With a similar intention in mind and to take just one more example, Wilson takes up Simon LeVay’s infamous hypothesis that relates the dimorphism in size of certain hypothalamic nuclei in humans to both gender differences and differences in sexual orientation (52). However, her intention is explicitly not to dwell on the variously homophobic or anti-homophobic possibilities that his conclusions might support. Nor is it to simply impute his data or methodology (with its reliance on apparently ‘simple’ categories of analysis – hetero/homosexual, male/female – for example) with a naïveté that belies our new-found critical sophistication. Indeed, for Wilson it is this very question of what we might do with this apparent ‘error’ that seems to lie at the heart of LeVay’s study – and by extension at the heart of any study that must always fail to capture the complexity and diversity of Nature given such a formulation – that is most interesting.

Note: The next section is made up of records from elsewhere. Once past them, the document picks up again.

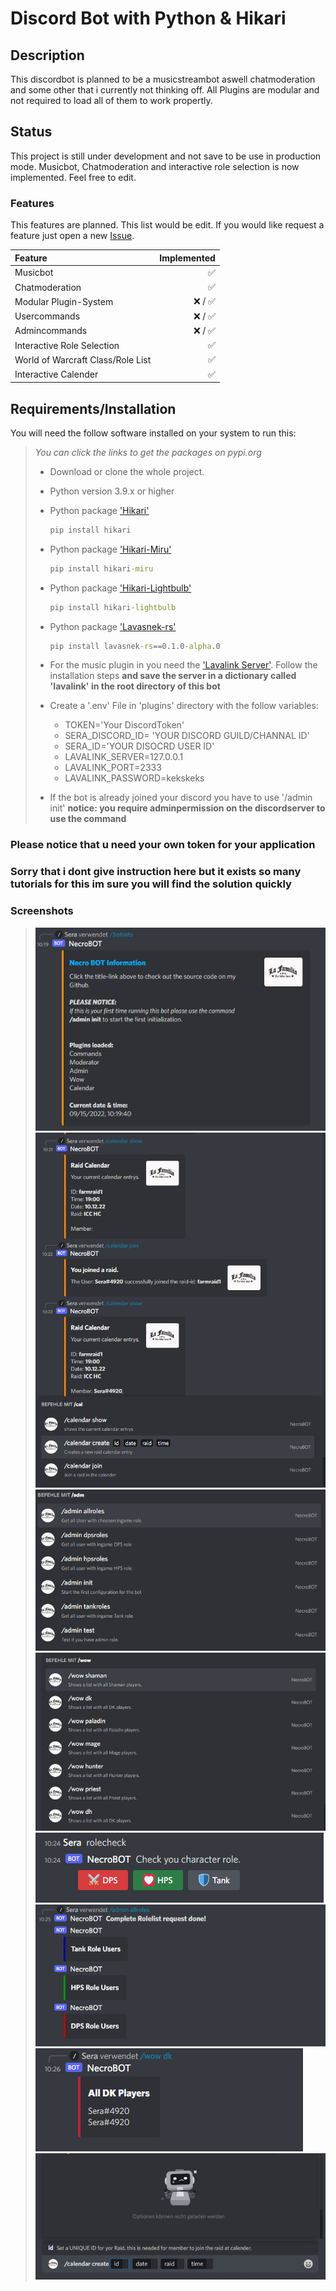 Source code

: # Discord Bot with Python & Hikari #

## Description ##

This discordbot is planned to be a musicstreambot aswell chatmoderation and some other that i currently not thinking off.
All Plugins are modular and not required to load all of them to work propertly.

## Status ##

This project is still under development and not save to be use in production mode.
Musicbot, Chatmoderation and interactive role selection is now implemented.
Feel free to edit.

### Features ###

This features are planned. This list would be edit. If you would like request a feature just open a new [Issue](https://github.com/sera619/DiscordBot-python-hikari/issues).

|Feature|Implemented|
|:--------|---------:|
|Musicbot| ✅|
|Chatmoderation| ✅|
|Modular Plugin-System|❌ / ✅|
|Usercommands|❌ / ✅|
|Admincommands|❌ / ✅|
|Interactive Role Selection|✅|
|World of Warcraft Class/Role List|✅|
|Interactive Calender|✅|

## Requirements/Installation ##

You will need the follow software installed on your system to run this:

>*You can click the links to get the packages on pypi.org*
>
> - Download or clone the whole project.
> - Python version 3.9.x or higher
> - Python package ['Hikari'](https://pypi.org/project/hikari/)
>
>   ```cmd
>   pip install hikari
>   ```
>
> - Python package ['Hikari-Miru'](https://pypi.org/project/hikari-miru/)
>
>   ```cmd
>   pip install hikari-miru
>   ```
>
> - Python package ['Hikari-Lightbulb'](https://pypi.org/project/hikari-lightbulb/)
>
>   ```cmd
>   pip install hikari-lightbulb
>   ```
>
> - Python package ['Lavasnek-rs'](https://pypi.org/project/lavasnek-rs/0.1.0-alpha.0/)
>
>   ```cmd
>   pip install lavasnek-rs==0.1.0-alpha.0
>   ```
>
> - For the music plugin in you need the ['Lavalink Server'](https://dsharpplus.github.io/articles/audio/lavalink/setup.html). Follow the installation steps __and save the server in a dictionary called 'lavalink' in the root directory of this bot__
>
> - Create a '.env' File in 'plugins' directory with the follow variables:
>   - TOKEN='Your DiscordToken'
>   - SERA_DISCORD_ID= 'YOUR DISCORD GUILD/CHANNAL ID'
>   - SERA_ID='YOUR DISOCRD USER ID'
>   - LAVALINK_SERVER=127.0.0.1
>   - LAVALINK_PORT=2333
>   - LAVALINK_PASSWORD=kekskeks
>
> - If the bot is already joined your discord you have to use '/admin init' __notice: you require adminpermission on the discordserver to use the command__

### Please notice that u need your own token for your application ###

### Sorry that i dont give instruction here but it exists so many tutorials for this im sure you will find the solution quickly ###

### Screenshots ###

> !['information'](image/screenshots/info.png)
> !['join raid'](image/screenshots/raid_join.png)
> !['admin commands'](image/screenshots/admin_commands.png)
> !['wow class'](image/screenshots/wow_class.png)
> !['rolecheck'](image/screenshots/rolecheck.png)
> !['rolelist'](image/screenshots/rolelist.png)
> !['dk list'](image/screenshots/dk_list.png)
> !['create raid'](image/screenshots/raid_create.png)
>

With that in mind she asks, ‘[i]s a dimorphic analytic axis simply an error, a failure to accommodate difference, or does it offer a particular approach to the notion of (sexual and neurological) difference that, though rudimentary, is nonetheless generative’ (57)? In other words, do we relegate such accounts to the past, or can we use them as provocative nodes from which far broader and politically invigorating conclusions might be explored. Indeed, can an appreciation of the less obvious conclusions of Levay’s account that Wilson brings to light extend beyond Levay’s study alone? Such provocations abound in Psychosomatic ; it would be a great shame if we were to continue to be resistant to them.

 

Psychosomatic: Feminism and the Neurological Body by Elizabeth Wilson was published by Duke University Press in 2004.

Tamara Popowski is a PhD candidate in the School of Sociology and Anthropology at UNSW. She is currently studying for the 2006- 07 school year at UC Berkeley in the Department of Rhetoric. Her research interests include biosemiotics, developmental systems theory and poststructuralism.